**Work order**: Return each of the entries below precisely as it appears.

/---

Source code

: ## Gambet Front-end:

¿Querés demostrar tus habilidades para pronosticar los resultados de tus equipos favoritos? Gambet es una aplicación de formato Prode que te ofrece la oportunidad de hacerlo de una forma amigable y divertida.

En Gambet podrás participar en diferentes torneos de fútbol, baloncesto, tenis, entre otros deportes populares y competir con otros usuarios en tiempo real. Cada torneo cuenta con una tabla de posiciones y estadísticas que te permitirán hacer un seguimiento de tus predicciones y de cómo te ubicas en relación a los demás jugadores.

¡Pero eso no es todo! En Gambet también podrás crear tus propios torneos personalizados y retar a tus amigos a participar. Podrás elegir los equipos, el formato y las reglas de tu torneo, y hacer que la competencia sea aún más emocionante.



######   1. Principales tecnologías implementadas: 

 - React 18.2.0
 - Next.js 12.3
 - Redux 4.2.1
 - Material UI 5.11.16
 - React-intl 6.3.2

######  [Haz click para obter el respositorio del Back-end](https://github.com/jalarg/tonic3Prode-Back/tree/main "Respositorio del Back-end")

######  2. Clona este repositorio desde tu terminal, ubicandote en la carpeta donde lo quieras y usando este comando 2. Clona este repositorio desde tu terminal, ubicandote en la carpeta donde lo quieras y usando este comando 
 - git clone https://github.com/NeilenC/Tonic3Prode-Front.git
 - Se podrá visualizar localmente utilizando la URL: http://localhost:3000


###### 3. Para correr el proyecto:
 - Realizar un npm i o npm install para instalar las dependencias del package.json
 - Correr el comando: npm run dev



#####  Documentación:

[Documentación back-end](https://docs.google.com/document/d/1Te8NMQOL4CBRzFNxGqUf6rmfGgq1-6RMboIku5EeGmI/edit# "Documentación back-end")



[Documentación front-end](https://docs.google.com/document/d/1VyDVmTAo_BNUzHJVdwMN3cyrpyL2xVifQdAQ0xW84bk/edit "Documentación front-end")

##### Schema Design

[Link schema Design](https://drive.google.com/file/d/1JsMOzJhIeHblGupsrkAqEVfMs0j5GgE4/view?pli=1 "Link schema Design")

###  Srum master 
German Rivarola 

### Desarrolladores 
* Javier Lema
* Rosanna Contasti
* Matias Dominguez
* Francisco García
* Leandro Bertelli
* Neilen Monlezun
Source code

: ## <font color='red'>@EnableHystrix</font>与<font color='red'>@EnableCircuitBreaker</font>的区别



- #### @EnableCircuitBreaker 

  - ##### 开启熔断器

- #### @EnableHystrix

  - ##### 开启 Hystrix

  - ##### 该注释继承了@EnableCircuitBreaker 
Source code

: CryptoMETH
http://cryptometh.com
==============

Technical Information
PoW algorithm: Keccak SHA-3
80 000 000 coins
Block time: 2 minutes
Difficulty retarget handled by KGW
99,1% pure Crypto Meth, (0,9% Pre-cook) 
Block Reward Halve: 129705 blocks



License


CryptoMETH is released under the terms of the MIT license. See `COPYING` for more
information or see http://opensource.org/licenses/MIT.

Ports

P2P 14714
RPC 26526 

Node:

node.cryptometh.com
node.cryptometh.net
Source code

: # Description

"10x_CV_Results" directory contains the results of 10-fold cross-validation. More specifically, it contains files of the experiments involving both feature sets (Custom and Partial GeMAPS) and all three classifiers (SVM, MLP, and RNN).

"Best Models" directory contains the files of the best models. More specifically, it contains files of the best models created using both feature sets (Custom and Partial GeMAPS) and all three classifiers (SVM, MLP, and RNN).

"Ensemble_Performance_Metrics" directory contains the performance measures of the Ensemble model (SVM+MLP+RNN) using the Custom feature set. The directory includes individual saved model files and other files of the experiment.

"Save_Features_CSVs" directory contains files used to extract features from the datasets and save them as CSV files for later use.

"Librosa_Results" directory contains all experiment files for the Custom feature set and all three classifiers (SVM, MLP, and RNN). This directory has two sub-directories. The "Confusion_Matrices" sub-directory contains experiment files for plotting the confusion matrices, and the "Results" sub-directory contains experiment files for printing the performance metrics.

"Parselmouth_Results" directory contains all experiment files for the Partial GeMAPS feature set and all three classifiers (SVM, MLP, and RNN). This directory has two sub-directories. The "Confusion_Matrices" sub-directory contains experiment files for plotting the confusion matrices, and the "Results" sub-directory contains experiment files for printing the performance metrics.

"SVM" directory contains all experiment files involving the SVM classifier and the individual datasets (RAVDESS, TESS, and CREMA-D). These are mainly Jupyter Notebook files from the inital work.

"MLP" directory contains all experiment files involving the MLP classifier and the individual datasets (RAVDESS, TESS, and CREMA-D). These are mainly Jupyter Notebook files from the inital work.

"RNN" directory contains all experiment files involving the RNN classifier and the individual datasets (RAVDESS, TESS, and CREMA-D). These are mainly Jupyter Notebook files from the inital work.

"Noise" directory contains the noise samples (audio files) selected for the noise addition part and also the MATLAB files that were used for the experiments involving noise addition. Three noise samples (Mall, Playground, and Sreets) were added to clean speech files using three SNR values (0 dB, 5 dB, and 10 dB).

\---

**Solution to the exercise**:
Source code

: ## Gambet Front-end:

¿Querés demostrar tus habilidades para pronosticar los resultados de tus equipos favoritos? Gambet es una aplicación de formato Prode que te ofrece la oportunidad de hacerlo de una forma amigable y divertida.

En Gambet podrás participar en diferentes torneos de fútbol, baloncesto, tenis, entre otros deportes populares y competir con otros usuarios en tiempo real. Cada torneo cuenta con una tabla de posiciones y estadísticas que te permitirán hacer un seguimiento de tus predicciones y de cómo te ubicas en relación a los demás jugadores.

¡Pero eso no es todo! En Gambet también podrás crear tus propios torneos personalizados y retar a tus amigos a participar. Podrás elegir los equipos, el formato y las reglas de tu torneo, y hacer que la competencia sea aún más emocionante.



######   1. Principales tecnologías implementadas: 

 - React 18.2.0
 - Next.js 12.3
 - Redux 4.2.1
 - Material UI 5.11.16
 - React-intl 6.3.2

######  [Haz click para obter el respositorio del Back-end](https://github.com/jalarg/tonic3Prode-Back/tree/main "Respositorio del Back-end")

######  2. Clona este repositorio desde tu terminal, ubicandote en la carpeta donde lo quieras y usando este comando 2. Clona este repositorio desde tu terminal, ubicandote en la carpeta donde lo quieras y usando este comando 
 - git clone https://github.com/NeilenC/Tonic3Prode-Front.git
 - Se podrá visualizar localmente utilizando la URL: http://localhost:3000


###### 3. Para correr el proyecto:
 - Realizar un npm i o npm install para instalar las dependencias del package.json
 - Correr el comando: npm run dev



#####  Documentación:

[Documentación back-end](https://docs.google.com/document/d/1Te8NMQOL4CBRzFNxGqUf6rmfGgq1-6RMboIku5EeGmI/edit# "Documentación back-end")



[Documentación front-end](https://docs.google.com/document/d/1VyDVmTAo_BNUzHJVdwMN3cyrpyL2xVifQdAQ0xW84bk/edit "Documentación front-end")

##### Schema Design

[Link schema Design](https://drive.google.com/file/d/1JsMOzJhIeHblGupsrkAqEVfMs0j5GgE4/view?pli=1 "Link schema Design")

###  Srum master 
German Rivarola 

### Desarrolladores 
* Javier Lema
* Rosanna Contasti
* Matias Dominguez
* Francisco García
* Leandro Bertelli
* Neilen Monlezun
Source code

: ## <font color='red'>@EnableHystrix</font>与<font color='red'>@EnableCircuitBreaker</font>的区别



- #### @EnableCircuitBreaker 

  - ##### 开启熔断器

- #### @EnableHystrix

  - ##### 开启 Hystrix

  - ##### 该注释继承了@EnableCircuitBreaker 
Source code

: CryptoMETH
http://cryptometh.com
==============

Technical Information
PoW algorithm: Keccak SHA-3
80 000 000 coins
Block time: 2 minutes
Difficulty retarget handled by KGW
99,1% pure Crypto Meth, (0,9% Pre-cook) 
Block Reward Halve: 129705 blocks



License


CryptoMETH is released under the terms of the MIT license. See `COPYING` for more
information or see http://opensource.org/licenses/MIT.

Ports

P2P 14714
RPC 26526 

Node:

node.cryptometh.com
node.cryptometh.net
Source code

: # Description

"10x_CV_Results" directory contains the results of 10-fold cross-validation. More specifically, it contains files of the experiments involving both feature sets (Custom and Partial GeMAPS) and all three classifiers (SVM, MLP, and RNN).

"Best Models" directory contains the files of the best models. More specifically, it contains files of the best models created using both feature sets (Custom and Partial GeMAPS) and all three classifiers (SVM, MLP, and RNN).

"Ensemble_Performance_Metrics" directory contains the performance measures of the Ensemble model (SVM+MLP+RNN) using the Custom feature set. The directory includes individual saved model files and other files of the experiment.

"Save_Features_CSVs" directory contains files used to extract features from the datasets and save them as CSV files for later use.

"Librosa_Results" directory contains all experiment files for the Custom feature set and all three classifiers (SVM, MLP, and RNN). This directory has two sub-directories. The "Confusion_Matrices" sub-directory contains experiment files for plotting the confusion matrices, and the "Results" sub-directory contains experiment files for printing the performance metrics.

"Parselmouth_Results" directory contains all experiment files for the Partial GeMAPS feature set and all three classifiers (SVM, MLP, and RNN). This directory has two sub-directories. The "Confusion_Matrices" sub-directory contains experiment files for plotting the confusion matrices, and the "Results" sub-directory contains experiment files for printing the performance metrics.

"SVM" directory contains all experiment files involving the SVM classifier and the individual datasets (RAVDESS, TESS, and CREMA-D). These are mainly Jupyter Notebook files from the inital work.

"MLP" directory contains all experiment files involving the MLP classifier and the individual datasets (RAVDESS, TESS, and CREMA-D). These are mainly Jupyter Notebook files from the inital work.

"RNN" directory contains all experiment files involving the RNN classifier and the individual datasets (RAVDESS, TESS, and CREMA-D). These are mainly Jupyter Notebook files from the inital work.

"Noise" directory contains the noise samples (audio files) selected for the noise addition part and also the MATLAB files that were used for the experiments involving noise addition. Three noise samples (Mall, Playground, and Sreets) were added to clean speech files using three SNR values (0 dB, 5 dB, and 10 dB).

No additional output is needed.